WHAT THIS TASK INVOLVES
Determine how many lines in the records include "Attendeed". Write the number and nothing more.

EXCERPTED RECORDS

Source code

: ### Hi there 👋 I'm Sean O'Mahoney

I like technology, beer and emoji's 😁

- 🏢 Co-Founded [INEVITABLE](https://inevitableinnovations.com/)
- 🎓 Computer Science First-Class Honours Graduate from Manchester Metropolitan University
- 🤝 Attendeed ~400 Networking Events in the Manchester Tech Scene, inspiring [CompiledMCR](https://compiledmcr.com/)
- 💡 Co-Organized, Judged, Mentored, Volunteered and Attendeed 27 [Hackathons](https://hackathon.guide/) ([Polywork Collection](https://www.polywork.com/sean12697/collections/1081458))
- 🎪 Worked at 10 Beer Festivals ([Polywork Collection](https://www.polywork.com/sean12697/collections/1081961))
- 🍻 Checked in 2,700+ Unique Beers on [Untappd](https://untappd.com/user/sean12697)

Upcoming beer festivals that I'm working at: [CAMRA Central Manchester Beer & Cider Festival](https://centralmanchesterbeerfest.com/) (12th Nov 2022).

WRITTEN REPLY
2